Bu çalışmalar ani kalp durmasının nasıl daha etkili bir şekilde tahmin edilebileceğinin anlaşılmasına yardımcı olacak değerli veriler sunuyordu.
Dr. Chugh, söz konusu araştırmanın, bu topluluklardaki ilk müdahale ekipleri, tıbbi muayene görevlileri ve hastane ekipleri de dahil olmak üzere birçok insanı içeren ortak bir çalışma olduğunu belirtti.
SUDS çalışması 22, PRESTO çalışması ise sekiz yıl önce başladı. Her ikisi de yeni yapılan çalışma için önemli bilgiler sağladı.
Smidt Kalp Enstitüsü’ndeki araştırmacılar, ani bir kalp durmasından önce belirli semptomlar veya semptom gruplarının ne sıklıkla ortaya çıktığını inceledi.
Bu bulguları acil tıbbi yardıma ihtiyaç duyanlarla karşılaştırdı.
PRESTO çalışması, ani kalp krizi geçiren ve yakındaki biri veya tıbbi müdahale personeli (EMS gibi) tarafından görülen 823 kişinin yüzde 50’sinin olaydan önce en az bir açık semptom yaşadığını ortaya çıkardı.
SUDS çalışması da benzer sonuçlar gösterdi.
Smidt Kalp Enstitüsü Başkanı Dr. Eduardo Marban, “Bu çalışma, bu uyarı semptomlarını bir topluluk ortamında karşılaştıran ve bunları rutin acil bakımda belgelenen semptomları olan bir grupla karşılaştıran ilk çalışmadır” diye konuştu.
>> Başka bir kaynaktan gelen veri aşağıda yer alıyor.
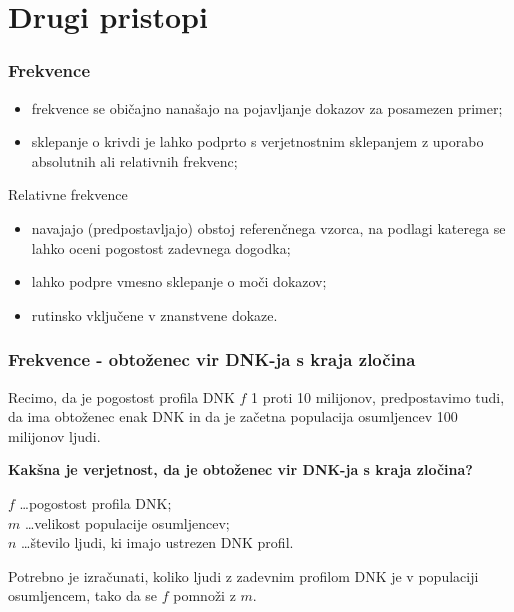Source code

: \documentclass{beamer}
\begin{document}
\section{Drugi pristopi}

\begin{frame}
    \frametitle{Frekvence}
    \begin{itemize}
        \item frekvence se običajno nanašajo na pojavljanje dokazov za posamezen primer;
        \item sklepanje o krivdi je lahko podprto s verjetnostnim sklepanjem z uporabo absolutnih ali relativnih frekvenc;
    \end{itemize}
    \begin{block}{Relativne frekvence}
        \begin{itemize}
            \item navajajo (predpostavljajo) obstoj referenčnega vzorca, na podlagi katerega se lahko oceni pogostost zadevnega dogodka;
            \item lahko podpre vmesno sklepanje o moči dokazov;
            \item rutinsko vključene v znanstvene dokaze.
        \end{itemize}  
    \end{block}
\end{frame}

\begin{frame}
    \frametitle{Frekvence - obtoženec vir DNK-ja s kraja zločina}
    Recimo, da je pogostost profila DNK $f$ 1 proti 10 milijonov, predpostavimo tudi, da ima obtoženec enak DNK in da je začetna populacija osumljencev 100 milijonov ljudi.
    \begin{block}{}
        \textbf{Kakšna je verjetnost, da je obtoženec vir DNK-ja s kraja zločina?}
    \end{block} \vspace{3mm}
    $f$ \dots pogostost profila DNK;\\
    $m$ \dots velikost populacije osumljencev; \\
    $n$ \dots število ljudi, ki imajo ustrezen DNK profil. \\
    \begin{block}{}
        Potrebno je izračunati, koliko ljudi z zadevnim profilom DNK je v populaciji osumljencem, tako da se $f$ pomnoži z $m$.
    \end{block} 
\end{frame}
\end{document}
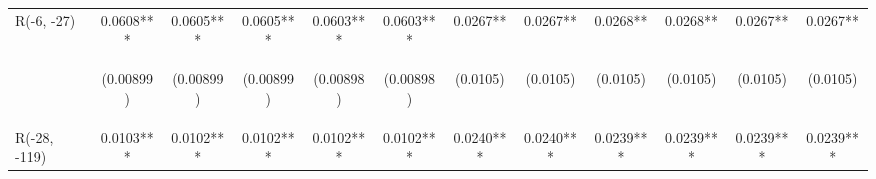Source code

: \documentclass[]{article}
\begin{document}
\begin{center}
\begin{tabular}{lccccccccccc}
R(-6, -27) & 0.0608*** & 0.0605*** & 0.0605*** & 0.0603*** & 0.0603*** & 0.0267** & 0.0267** & 0.0268** & 0.0268** & 0.0267** & 0.0267** \\
\vspace{4pt} & \begin{footnotesize}(0.00899)\end{footnotesize} & \begin{footnotesize}(0.00899)\end{footnotesize} & \begin{footnotesize}(0.00899)\end{footnotesize} & \begin{footnotesize}(0.00898)\end{footnotesize} & \begin{footnotesize}(0.00898)\end{footnotesize} & \begin{footnotesize}(0.0105)\end{footnotesize} & \begin{footnotesize}(0.0105)\end{footnotesize} & \begin{footnotesize}(0.0105)\end{footnotesize} & \begin{footnotesize}(0.0105)\end{footnotesize} & \begin{footnotesize}(0.0105)\end{footnotesize} & \begin{footnotesize}(0.0105)\end{footnotesize} \\
R(-28, -119) & 0.0103*** & 0.0102*** & 0.0102*** & 0.0102*** & 0.0102*** & 0.0240*** & 0.0240*** & 0.0239*** & 0.0239*** & 0.0239*** & 0.0239*** \\

\end{tabular}
\end{center}
\end{document}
Dr. Marban, bu araştırmanın, ani bir kalp durmasının ne zaman gerçekleşebileceğini daha iyi tahmin etmek için tüm bu semptomları diğer bilgilerle birleştiren daha fazla çalışmaya zemin hazırladığının da altını çizdi.
Buna ek olarak, “Ani kalp durmasını daha iyi tahmin etmek için gelecekte bu önemli semptomlara tıbbi geçmiş ve ölçümler gibi daha fazla ayrıntı ekleyeceğiz” ifadelerini de kullandı.